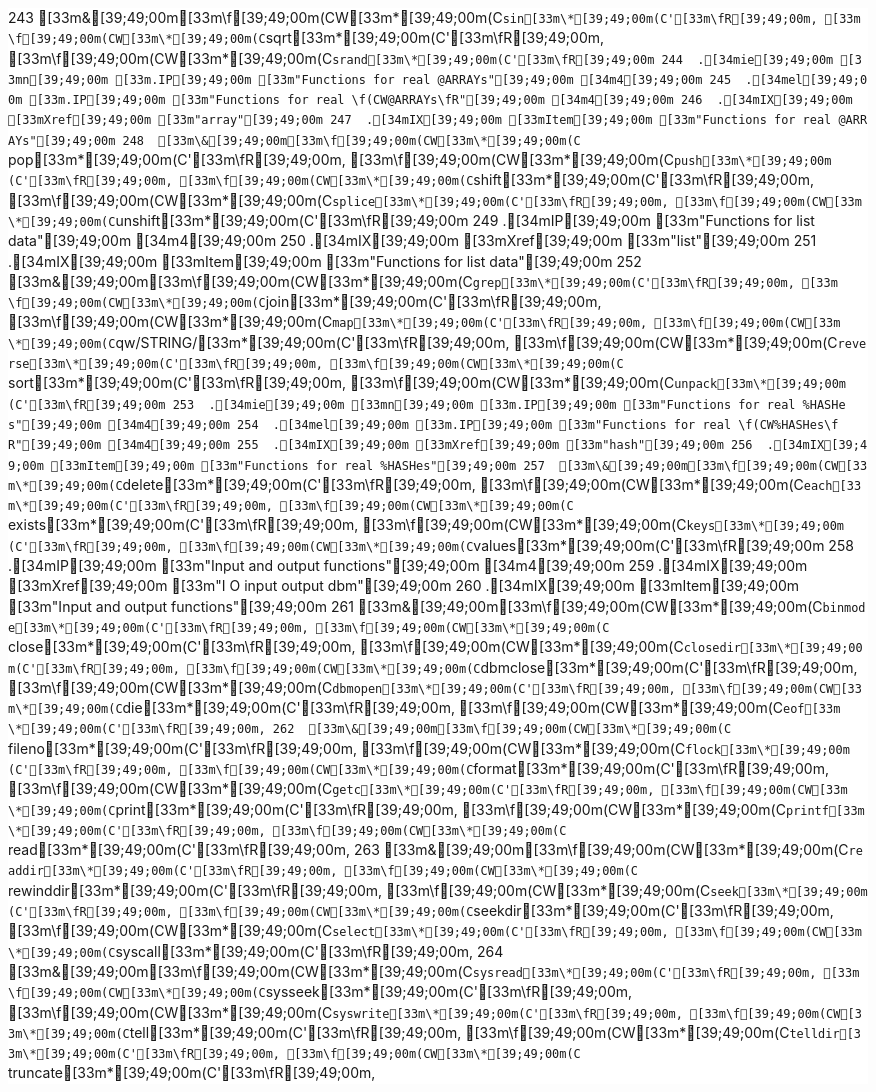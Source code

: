    243	[33m\&[39;49;00m[33m\f[39;49;00m(CW[33m\*[39;49;00m(C`sin[33m\*[39;49;00m(C'[33m\fR[39;49;00m, [33m\f[39;49;00m(CW[33m\*[39;49;00m(C`sqrt[33m\*[39;49;00m(C'[33m\fR[39;49;00m, [33m\f[39;49;00m(CW[33m\*[39;49;00m(C`srand[33m\*[39;49;00m(C'[33m\fR[39;49;00m
   244	.[34mie[39;49;00m [33mn[39;49;00m [33m.IP[39;49;00m [33m"Functions for real @ARRAYs"[39;49;00m [34m4[39;49;00m
   245	.[34mel[39;49;00m [33m.IP[39;49;00m [33m"Functions for real \f(CW@ARRAYs\fR"[39;49;00m [34m4[39;49;00m
   246	.[34mIX[39;49;00m [33mXref[39;49;00m [33m"array"[39;49;00m
   247	.[34mIX[39;49;00m [33mItem[39;49;00m [33m"Functions for real @ARRAYs"[39;49;00m
   248	[33m\&[39;49;00m[33m\f[39;49;00m(CW[33m\*[39;49;00m(C`pop[33m\*[39;49;00m(C'[33m\fR[39;49;00m, [33m\f[39;49;00m(CW[33m\*[39;49;00m(C`push[33m\*[39;49;00m(C'[33m\fR[39;49;00m, [33m\f[39;49;00m(CW[33m\*[39;49;00m(C`shift[33m\*[39;49;00m(C'[33m\fR[39;49;00m, [33m\f[39;49;00m(CW[33m\*[39;49;00m(C`splice[33m\*[39;49;00m(C'[33m\fR[39;49;00m, [33m\f[39;49;00m(CW[33m\*[39;49;00m(C`unshift[33m\*[39;49;00m(C'[33m\fR[39;49;00m
   249	.[34mIP[39;49;00m [33m"Functions for list data"[39;49;00m [34m4[39;49;00m
   250	.[34mIX[39;49;00m [33mXref[39;49;00m [33m"list"[39;49;00m
   251	.[34mIX[39;49;00m [33mItem[39;49;00m [33m"Functions for list data"[39;49;00m
   252	[33m\&[39;49;00m[33m\f[39;49;00m(CW[33m\*[39;49;00m(C`grep[33m\*[39;49;00m(C'[33m\fR[39;49;00m, [33m\f[39;49;00m(CW[33m\*[39;49;00m(C`join[33m\*[39;49;00m(C'[33m\fR[39;49;00m, [33m\f[39;49;00m(CW[33m\*[39;49;00m(C`map[33m\*[39;49;00m(C'[33m\fR[39;49;00m, [33m\f[39;49;00m(CW[33m\*[39;49;00m(C`qw/STRING/[33m\*[39;49;00m(C'[33m\fR[39;49;00m, [33m\f[39;49;00m(CW[33m\*[39;49;00m(C`reverse[33m\*[39;49;00m(C'[33m\fR[39;49;00m, [33m\f[39;49;00m(CW[33m\*[39;49;00m(C`sort[33m\*[39;49;00m(C'[33m\fR[39;49;00m, [33m\f[39;49;00m(CW[33m\*[39;49;00m(C`unpack[33m\*[39;49;00m(C'[33m\fR[39;49;00m
   253	.[34mie[39;49;00m [33mn[39;49;00m [33m.IP[39;49;00m [33m"Functions for real %HASHes"[39;49;00m [34m4[39;49;00m
   254	.[34mel[39;49;00m [33m.IP[39;49;00m [33m"Functions for real \f(CW%HASHes\fR"[39;49;00m [34m4[39;49;00m
   255	.[34mIX[39;49;00m [33mXref[39;49;00m [33m"hash"[39;49;00m
   256	.[34mIX[39;49;00m [33mItem[39;49;00m [33m"Functions for real %HASHes"[39;49;00m
   257	[33m\&[39;49;00m[33m\f[39;49;00m(CW[33m\*[39;49;00m(C`delete[33m\*[39;49;00m(C'[33m\fR[39;49;00m, [33m\f[39;49;00m(CW[33m\*[39;49;00m(C`each[33m\*[39;49;00m(C'[33m\fR[39;49;00m, [33m\f[39;49;00m(CW[33m\*[39;49;00m(C`exists[33m\*[39;49;00m(C'[33m\fR[39;49;00m, [33m\f[39;49;00m(CW[33m\*[39;49;00m(C`keys[33m\*[39;49;00m(C'[33m\fR[39;49;00m, [33m\f[39;49;00m(CW[33m\*[39;49;00m(C`values[33m\*[39;49;00m(C'[33m\fR[39;49;00m
   258	.[34mIP[39;49;00m [33m"Input and output functions"[39;49;00m [34m4[39;49;00m
   259	.[34mIX[39;49;00m [33mXref[39;49;00m [33m"I O input output dbm"[39;49;00m
   260	.[34mIX[39;49;00m [33mItem[39;49;00m [33m"Input and output functions"[39;49;00m
   261	[33m\&[39;49;00m[33m\f[39;49;00m(CW[33m\*[39;49;00m(C`binmode[33m\*[39;49;00m(C'[33m\fR[39;49;00m, [33m\f[39;49;00m(CW[33m\*[39;49;00m(C`close[33m\*[39;49;00m(C'[33m\fR[39;49;00m, [33m\f[39;49;00m(CW[33m\*[39;49;00m(C`closedir[33m\*[39;49;00m(C'[33m\fR[39;49;00m, [33m\f[39;49;00m(CW[33m\*[39;49;00m(C`dbmclose[33m\*[39;49;00m(C'[33m\fR[39;49;00m, [33m\f[39;49;00m(CW[33m\*[39;49;00m(C`dbmopen[33m\*[39;49;00m(C'[33m\fR[39;49;00m, [33m\f[39;49;00m(CW[33m\*[39;49;00m(C`die[33m\*[39;49;00m(C'[33m\fR[39;49;00m, [33m\f[39;49;00m(CW[33m\*[39;49;00m(C`eof[33m\*[39;49;00m(C'[33m\fR[39;49;00m,
   262	[33m\&[39;49;00m[33m\f[39;49;00m(CW[33m\*[39;49;00m(C`fileno[33m\*[39;49;00m(C'[33m\fR[39;49;00m, [33m\f[39;49;00m(CW[33m\*[39;49;00m(C`flock[33m\*[39;49;00m(C'[33m\fR[39;49;00m, [33m\f[39;49;00m(CW[33m\*[39;49;00m(C`format[33m\*[39;49;00m(C'[33m\fR[39;49;00m, [33m\f[39;49;00m(CW[33m\*[39;49;00m(C`getc[33m\*[39;49;00m(C'[33m\fR[39;49;00m, [33m\f[39;49;00m(CW[33m\*[39;49;00m(C`print[33m\*[39;49;00m(C'[33m\fR[39;49;00m, [33m\f[39;49;00m(CW[33m\*[39;49;00m(C`printf[33m\*[39;49;00m(C'[33m\fR[39;49;00m, [33m\f[39;49;00m(CW[33m\*[39;49;00m(C`read[33m\*[39;49;00m(C'[33m\fR[39;49;00m,
   263	[33m\&[39;49;00m[33m\f[39;49;00m(CW[33m\*[39;49;00m(C`readdir[33m\*[39;49;00m(C'[33m\fR[39;49;00m, [33m\f[39;49;00m(CW[33m\*[39;49;00m(C`rewinddir[33m\*[39;49;00m(C'[33m\fR[39;49;00m, [33m\f[39;49;00m(CW[33m\*[39;49;00m(C`seek[33m\*[39;49;00m(C'[33m\fR[39;49;00m, [33m\f[39;49;00m(CW[33m\*[39;49;00m(C`seekdir[33m\*[39;49;00m(C'[33m\fR[39;49;00m, [33m\f[39;49;00m(CW[33m\*[39;49;00m(C`select[33m\*[39;49;00m(C'[33m\fR[39;49;00m, [33m\f[39;49;00m(CW[33m\*[39;49;00m(C`syscall[33m\*[39;49;00m(C'[33m\fR[39;49;00m,
   264	[33m\&[39;49;00m[33m\f[39;49;00m(CW[33m\*[39;49;00m(C`sysread[33m\*[39;49;00m(C'[33m\fR[39;49;00m, [33m\f[39;49;00m(CW[33m\*[39;49;00m(C`sysseek[33m\*[39;49;00m(C'[33m\fR[39;49;00m, [33m\f[39;49;00m(CW[33m\*[39;49;00m(C`syswrite[33m\*[39;49;00m(C'[33m\fR[39;49;00m, [33m\f[39;49;00m(CW[33m\*[39;49;00m(C`tell[33m\*[39;49;00m(C'[33m\fR[39;49;00m, [33m\f[39;49;00m(CW[33m\*[39;49;00m(C`telldir[33m\*[39;49;00m(C'[33m\fR[39;49;00m, [33m\f[39;49;00m(CW[33m\*[39;49;00m(C`truncate[33m\*[39;49;00m(C'[33m\fR[39;49;00m,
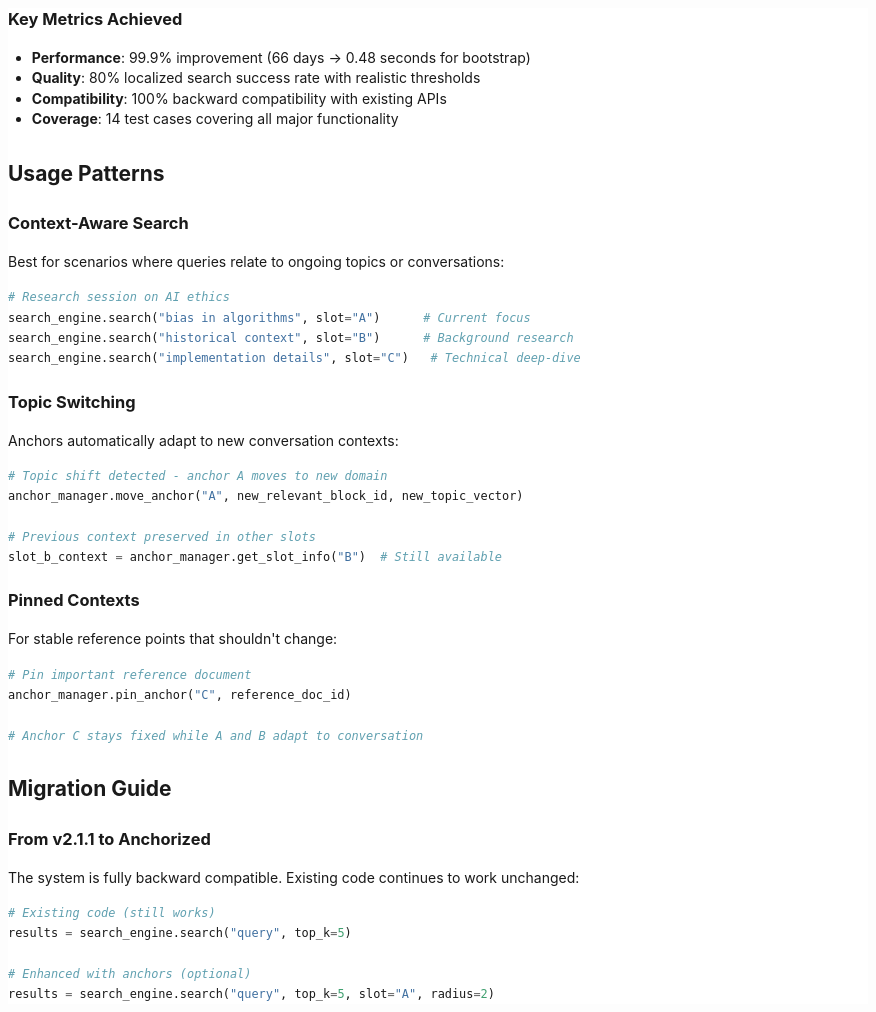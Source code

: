 ### Key Metrics Achieved

- **Performance**: 99.9% improvement (66 days → 0.48 seconds for bootstrap)
- **Quality**: 80% localized search success rate with realistic thresholds
- **Compatibility**: 100% backward compatibility with existing APIs
- **Coverage**: 14 test cases covering all major functionality

## Usage Patterns

### Context-Aware Search

Best for scenarios where queries relate to ongoing topics or conversations:

```python
# Research session on AI ethics
search_engine.search("bias in algorithms", slot="A")      # Current focus
search_engine.search("historical context", slot="B")      # Background research  
search_engine.search("implementation details", slot="C")   # Technical deep-dive
```

### Topic Switching

Anchors automatically adapt to new conversation contexts:

```python
# Topic shift detected - anchor A moves to new domain
anchor_manager.move_anchor("A", new_relevant_block_id, new_topic_vector)

# Previous context preserved in other slots
slot_b_context = anchor_manager.get_slot_info("B")  # Still available
```

### Pinned Contexts

For stable reference points that shouldn't change:

```python
# Pin important reference document
anchor_manager.pin_anchor("C", reference_doc_id)

# Anchor C stays fixed while A and B adapt to conversation
```

## Migration Guide

### From v2.1.1 to Anchorized

The system is fully backward compatible. Existing code continues to work unchanged:

```python
# Existing code (still works)
results = search_engine.search("query", top_k=5)

# Enhanced with anchors (optional)
results = search_engine.search("query", top_k=5, slot="A", radius=2)
```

- - - - -

■ **Problem description**:
Looking at the entries above, count each line that includes the string "ARRAYs" and give only the total.

■ **Answer for this exercise**:
3